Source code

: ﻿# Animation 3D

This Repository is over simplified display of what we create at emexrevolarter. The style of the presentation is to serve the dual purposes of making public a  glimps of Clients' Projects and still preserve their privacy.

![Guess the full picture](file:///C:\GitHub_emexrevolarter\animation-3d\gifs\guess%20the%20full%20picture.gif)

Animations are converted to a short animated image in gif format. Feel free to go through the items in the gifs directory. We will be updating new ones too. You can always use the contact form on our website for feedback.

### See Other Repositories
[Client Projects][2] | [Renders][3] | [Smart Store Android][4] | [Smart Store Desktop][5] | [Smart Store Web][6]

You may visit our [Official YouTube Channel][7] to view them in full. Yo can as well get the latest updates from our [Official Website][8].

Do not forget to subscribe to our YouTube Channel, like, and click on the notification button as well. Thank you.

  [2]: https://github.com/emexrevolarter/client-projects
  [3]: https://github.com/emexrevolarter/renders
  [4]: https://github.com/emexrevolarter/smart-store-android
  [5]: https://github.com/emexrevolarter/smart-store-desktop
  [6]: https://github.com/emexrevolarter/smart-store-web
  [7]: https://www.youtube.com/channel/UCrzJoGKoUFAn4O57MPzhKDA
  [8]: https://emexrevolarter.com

_ _ _ _ _

__Task goal__. Reproduce verbatim the stretch of lines beginning with the one containing "Animations are converted" and ending at the close of the entries above.

__Exercise solution__.
Animations are converted to a short animated image in gif format. Feel free to go through the items in the gifs directory. We will be updating new ones too. You can always use the contact form on our website for feedback.

### See Other Repositories
[Client Projects][2] | [Renders][3] | [Smart Store Android][4] | [Smart Store Desktop][5] | [Smart Store Web][6]

You may visit our [Official YouTube Channel][7] to view them in full. Yo can as well get the latest updates from our [Official Website][8].

Do not forget to subscribe to our YouTube Channel, like, and click on the notification button as well. Thank you.

  [2]: https://github.com/emexrevolarter/client-projects
  [3]: https://github.com/emexrevolarter/renders
  [4]: https://github.com/emexrevolarter/smart-store-android
  [5]: https://github.com/emexrevolarter/smart-store-desktop
  [6]: https://github.com/emexrevolarter/smart-store-web
  [7]: https://www.youtube.com/channel/UCrzJoGKoUFAn4O57MPzhKDA
  [8]: https://emexrevolarter.com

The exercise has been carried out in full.